*** Begin section ***

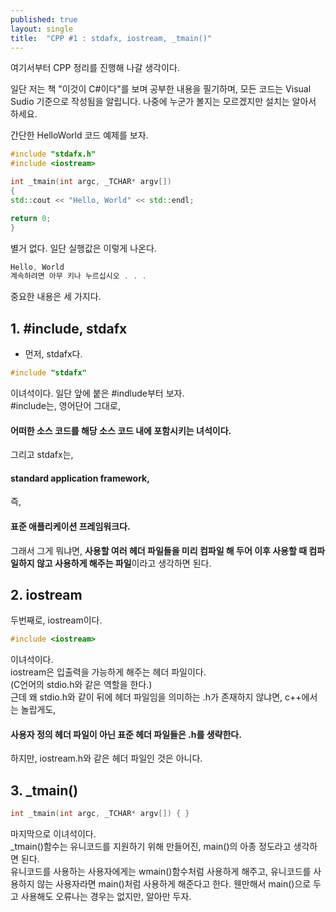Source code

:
 ```yaml
---
published: true
layout: single
title:  "CPP #1 : stdafx, iostream, _tmain()"
---
```



 
여기서부터 CPP 정리를 진행해 나갈 생각이다. 

일단 저는 책 "이것이 C#이다"를 보며 공부한 내용을 필기하며, 모든 코드는 Visual Sudio 기준으로 작성됨을 알립니다.
나중에 누군가 볼지는 모르겠지만 설치는 알아서 하세요.
 
 
간단한 HelloWorld 코드 예제를 보자.
```cpp
#include "stdafx.h"
#include <iostream>

int _tmain(int argc, _TCHAR* argv[])
{
std::cout << "Hello, World" << std::endl;

return 0;
}
```

별거 없다. 
일단 실행값은 이렇게 나온다.

```cpp
Hello, World
계속하려면 아무 키나 누르십시오 . . .
```

중요한 내용은 세 가지다.

## **1. #include, stdafx**

- 먼저, stdafx다. 
```cpp
#include "stdafx"
```
이녀석이다.
일단 앞에 붙은 #indlude부터 보자.  
#include는, 영어단어 그대로,  
#### 어떠한 소스 코드를 해당 소스 코드 내에 포함시키는 녀석이다. 
그리고 stdafx는, 
#### standard application framework, 
즉, 
#### 표준 애플리케이션 프레임워크다.
그래서 그게 뭐냐면, **사용할 여러 헤더 파일들을 미리 컴파일 해 두어 이후 사용할 때 컴파일하지 않고 사용하게 해주는 파일**이라고 생각하면 된다.

## **2. iostream**
두번째로, iostream이다.
```cpp
#include <iostream>
```
이녀석이다.  
iostream은 입출력을 가능하게 해주는 헤더 파일이다.  
(C언어의 stdio.h와 같은 역할을 한다.)  
근데 왜 stdio.h와 같이 뒤에 헤더 파일임을 의미하는 .h가 존재하지 않냐면, c++에서는 놀랍게도, 
#### 사용자 정의 헤더 파일이 아닌 표준 헤더 파일들은 .h를 생략한다.
하지만, iostream.h와 같은 헤더 파일인 것은 아니다.

## **3. _tmain()**
```cpp
int _tmain(int argc, _TCHAR* argv[]) { }
```
마지막으로 이녀석이다.  
_tmain()함수는 유니코드를 지원하기 위해 만들어진, main()의 아종 정도라고 생각하면 된다.  
유니코드를 사용하는 사용자에게는 wmain()함수처럼 사용하게 해주고, 유니코드를 사용하지 않는 사용자라면 main()처럼 사용하게 해준다고 한다. 웬만해서 main()으로 두고 사용해도 오류나는 경우는 없지만, 알아만 두자.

*** End section ***

YOUR TASK
Which lines run from the one with "하지만, iostream.h와 같은 헤더 파일인 것은 아니다." through the end of the listing above? Restate them word for word, with nothing else.

SOLVED PROBLEM
하지만, iostream.h와 같은 헤더 파일인 것은 아니다.

## **3. _tmain()**
```cpp
int _tmain(int argc, _TCHAR* argv[]) { }
```
마지막으로 이녀석이다.  
_tmain()함수는 유니코드를 지원하기 위해 만들어진, main()의 아종 정도라고 생각하면 된다.  
유니코드를 사용하는 사용자에게는 wmain()함수처럼 사용하게 해주고, 유니코드를 사용하지 않는 사용자라면 main()처럼 사용하게 해준다고 한다. 웬만해서 main()으로 두고 사용해도 오류나는 경우는 없지만, 알아만 두자.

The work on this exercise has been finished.